For purposes of this Section 9.1, “ownership percentage” shall be the percentage
of capital stock, membership interests, partnership interests or other equity
interests held by the Company or the Operating Partnership, without regard to
classification of such interests. The total of all Acquisition Fees and
Acquisition Expenses shall be limited in accordance with the Charter.

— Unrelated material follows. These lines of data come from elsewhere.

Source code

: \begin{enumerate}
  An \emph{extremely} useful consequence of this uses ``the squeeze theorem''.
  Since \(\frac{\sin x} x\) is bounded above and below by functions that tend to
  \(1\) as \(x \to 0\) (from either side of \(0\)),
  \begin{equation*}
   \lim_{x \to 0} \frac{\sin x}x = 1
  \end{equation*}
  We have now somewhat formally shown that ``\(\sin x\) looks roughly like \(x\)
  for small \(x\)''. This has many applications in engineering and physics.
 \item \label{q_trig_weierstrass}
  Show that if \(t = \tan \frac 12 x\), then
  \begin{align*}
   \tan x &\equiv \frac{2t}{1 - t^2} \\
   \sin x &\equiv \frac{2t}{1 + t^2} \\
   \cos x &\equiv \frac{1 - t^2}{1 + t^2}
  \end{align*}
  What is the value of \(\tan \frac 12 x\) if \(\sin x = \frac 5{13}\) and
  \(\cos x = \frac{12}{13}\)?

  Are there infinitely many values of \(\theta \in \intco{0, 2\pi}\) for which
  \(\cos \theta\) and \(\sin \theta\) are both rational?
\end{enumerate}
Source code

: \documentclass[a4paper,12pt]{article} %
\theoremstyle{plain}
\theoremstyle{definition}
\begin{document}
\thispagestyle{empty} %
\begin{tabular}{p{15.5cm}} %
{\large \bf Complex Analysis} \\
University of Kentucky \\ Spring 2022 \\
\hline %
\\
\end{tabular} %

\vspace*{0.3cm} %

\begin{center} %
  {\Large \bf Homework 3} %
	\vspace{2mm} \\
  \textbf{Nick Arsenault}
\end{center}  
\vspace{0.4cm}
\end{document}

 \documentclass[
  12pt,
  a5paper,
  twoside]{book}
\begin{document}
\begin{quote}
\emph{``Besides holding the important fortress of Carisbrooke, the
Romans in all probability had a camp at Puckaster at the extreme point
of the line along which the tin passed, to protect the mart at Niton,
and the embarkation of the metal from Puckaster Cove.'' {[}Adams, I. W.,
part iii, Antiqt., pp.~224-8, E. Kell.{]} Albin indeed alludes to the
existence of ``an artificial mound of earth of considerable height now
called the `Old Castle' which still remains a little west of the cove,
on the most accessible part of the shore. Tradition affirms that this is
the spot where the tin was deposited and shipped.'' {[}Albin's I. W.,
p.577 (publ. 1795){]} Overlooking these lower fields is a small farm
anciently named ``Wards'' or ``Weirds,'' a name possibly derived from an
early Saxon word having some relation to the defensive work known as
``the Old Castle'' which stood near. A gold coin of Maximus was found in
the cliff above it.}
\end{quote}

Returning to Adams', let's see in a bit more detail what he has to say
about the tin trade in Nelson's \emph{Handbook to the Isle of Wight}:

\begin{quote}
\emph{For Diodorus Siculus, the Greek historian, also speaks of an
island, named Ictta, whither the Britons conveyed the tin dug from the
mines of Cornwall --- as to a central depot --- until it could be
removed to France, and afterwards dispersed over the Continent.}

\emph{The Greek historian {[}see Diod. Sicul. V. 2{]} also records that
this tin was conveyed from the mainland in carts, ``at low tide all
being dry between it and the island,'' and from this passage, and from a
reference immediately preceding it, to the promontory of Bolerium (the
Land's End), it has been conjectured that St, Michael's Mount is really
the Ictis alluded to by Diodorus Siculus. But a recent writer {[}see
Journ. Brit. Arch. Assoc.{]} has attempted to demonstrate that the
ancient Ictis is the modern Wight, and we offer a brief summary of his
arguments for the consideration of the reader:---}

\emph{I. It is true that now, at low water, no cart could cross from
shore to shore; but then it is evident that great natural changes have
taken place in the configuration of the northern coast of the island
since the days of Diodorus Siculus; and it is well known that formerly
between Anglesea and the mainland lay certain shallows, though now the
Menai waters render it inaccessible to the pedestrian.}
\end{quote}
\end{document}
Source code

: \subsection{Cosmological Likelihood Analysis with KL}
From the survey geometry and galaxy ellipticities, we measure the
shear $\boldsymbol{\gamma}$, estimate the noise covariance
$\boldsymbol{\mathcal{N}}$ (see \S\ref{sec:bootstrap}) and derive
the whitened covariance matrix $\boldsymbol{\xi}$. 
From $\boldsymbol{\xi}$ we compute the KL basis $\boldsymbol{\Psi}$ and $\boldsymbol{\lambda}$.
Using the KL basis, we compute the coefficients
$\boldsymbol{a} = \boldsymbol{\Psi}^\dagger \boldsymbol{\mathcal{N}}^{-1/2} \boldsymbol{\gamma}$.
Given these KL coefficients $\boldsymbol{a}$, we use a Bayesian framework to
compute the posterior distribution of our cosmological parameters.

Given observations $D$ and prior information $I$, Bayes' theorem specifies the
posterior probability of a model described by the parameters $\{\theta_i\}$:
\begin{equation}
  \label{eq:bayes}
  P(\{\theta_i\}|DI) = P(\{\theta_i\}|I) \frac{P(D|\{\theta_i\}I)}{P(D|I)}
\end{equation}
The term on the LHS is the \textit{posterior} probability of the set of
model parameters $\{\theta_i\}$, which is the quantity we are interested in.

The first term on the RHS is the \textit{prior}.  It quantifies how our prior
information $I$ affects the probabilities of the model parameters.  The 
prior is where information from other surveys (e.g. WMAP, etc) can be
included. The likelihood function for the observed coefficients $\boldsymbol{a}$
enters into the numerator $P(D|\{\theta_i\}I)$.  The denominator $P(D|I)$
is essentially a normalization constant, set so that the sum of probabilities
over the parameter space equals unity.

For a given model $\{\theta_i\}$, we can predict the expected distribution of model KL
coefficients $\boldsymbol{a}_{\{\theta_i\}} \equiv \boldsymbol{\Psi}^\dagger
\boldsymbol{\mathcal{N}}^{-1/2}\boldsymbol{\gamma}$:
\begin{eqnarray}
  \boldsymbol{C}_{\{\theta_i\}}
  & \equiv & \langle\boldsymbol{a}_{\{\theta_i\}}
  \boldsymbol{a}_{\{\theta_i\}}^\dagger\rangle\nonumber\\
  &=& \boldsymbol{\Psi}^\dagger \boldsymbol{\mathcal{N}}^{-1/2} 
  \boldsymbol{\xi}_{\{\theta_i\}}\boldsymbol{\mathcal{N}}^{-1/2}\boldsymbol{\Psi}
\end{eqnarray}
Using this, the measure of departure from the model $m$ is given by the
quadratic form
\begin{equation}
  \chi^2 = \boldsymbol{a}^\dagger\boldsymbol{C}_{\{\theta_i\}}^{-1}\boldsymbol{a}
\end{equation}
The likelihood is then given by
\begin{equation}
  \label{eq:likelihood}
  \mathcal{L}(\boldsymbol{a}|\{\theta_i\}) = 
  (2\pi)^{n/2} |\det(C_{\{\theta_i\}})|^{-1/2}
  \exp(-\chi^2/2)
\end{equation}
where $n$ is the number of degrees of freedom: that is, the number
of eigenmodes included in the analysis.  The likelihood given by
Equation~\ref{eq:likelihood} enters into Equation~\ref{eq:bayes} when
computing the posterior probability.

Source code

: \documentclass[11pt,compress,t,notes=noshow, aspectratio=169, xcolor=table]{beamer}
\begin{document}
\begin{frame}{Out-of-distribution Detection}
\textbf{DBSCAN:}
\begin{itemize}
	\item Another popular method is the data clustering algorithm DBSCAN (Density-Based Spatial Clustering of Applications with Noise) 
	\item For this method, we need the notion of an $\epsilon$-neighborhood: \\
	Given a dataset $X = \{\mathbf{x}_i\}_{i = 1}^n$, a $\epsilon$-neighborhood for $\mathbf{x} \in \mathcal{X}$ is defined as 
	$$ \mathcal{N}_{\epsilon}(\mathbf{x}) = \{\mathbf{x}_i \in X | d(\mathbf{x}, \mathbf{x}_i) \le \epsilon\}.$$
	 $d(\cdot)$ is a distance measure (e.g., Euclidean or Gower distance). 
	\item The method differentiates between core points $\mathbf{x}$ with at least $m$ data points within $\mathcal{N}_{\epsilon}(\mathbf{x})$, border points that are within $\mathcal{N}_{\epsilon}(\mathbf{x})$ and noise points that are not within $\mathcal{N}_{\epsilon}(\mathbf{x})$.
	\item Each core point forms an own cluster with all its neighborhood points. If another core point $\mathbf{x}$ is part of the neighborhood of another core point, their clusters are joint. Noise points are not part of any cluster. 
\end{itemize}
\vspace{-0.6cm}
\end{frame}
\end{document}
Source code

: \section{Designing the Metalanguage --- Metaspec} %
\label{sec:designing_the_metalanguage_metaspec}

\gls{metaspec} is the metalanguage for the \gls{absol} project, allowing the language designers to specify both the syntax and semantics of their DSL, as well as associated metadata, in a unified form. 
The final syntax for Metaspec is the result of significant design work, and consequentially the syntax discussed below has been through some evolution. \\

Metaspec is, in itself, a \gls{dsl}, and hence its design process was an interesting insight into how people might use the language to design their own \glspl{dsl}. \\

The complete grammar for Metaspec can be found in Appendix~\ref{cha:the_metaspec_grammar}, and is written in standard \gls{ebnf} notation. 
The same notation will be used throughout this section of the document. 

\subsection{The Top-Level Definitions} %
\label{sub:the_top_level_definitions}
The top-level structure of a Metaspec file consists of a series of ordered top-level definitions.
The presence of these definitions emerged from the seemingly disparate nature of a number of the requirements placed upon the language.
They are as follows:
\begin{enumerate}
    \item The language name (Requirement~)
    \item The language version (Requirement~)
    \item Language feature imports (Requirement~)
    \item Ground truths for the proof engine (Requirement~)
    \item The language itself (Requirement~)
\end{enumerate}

Section 10.1(a) is hereby removed and replaced with the following:

(a)     reimbursements for Organizational and Offering Expenses in connection
with an Offering (to the extent such expenses exceed 1.0% of Gross Proceeds from
the Offering), provided, however, that within 60 days after the end of the month
in which an Offering terminates, the Advisor shall reimburse the Company to the
extent (i) there are Capped O&O Expenses borne by the Company or (ii)
Organization and Offering Expenses borne by the Company (including Sales
Commissions, dealer manager fees, stockholder servicing fees and non-accountable
due diligence expense allowance but not including Acquisition Fees or
Acquisition Expenses) exceed 15% of the Gross Proceeds raised in a completed
Offering;

3.
Amendment. This Amendment may not be amended or modified except in writing
signed by all parties.

4.
Governing Law. This Amendment shall be governed by and construed in accordance
with the laws of the State of California.

5.
Counterparts. This Amendment may be executed in counterparts, each of which
shall be deemed an original, and all of which together shall constitute a single
instrument.

    
[Signatures appear on next page]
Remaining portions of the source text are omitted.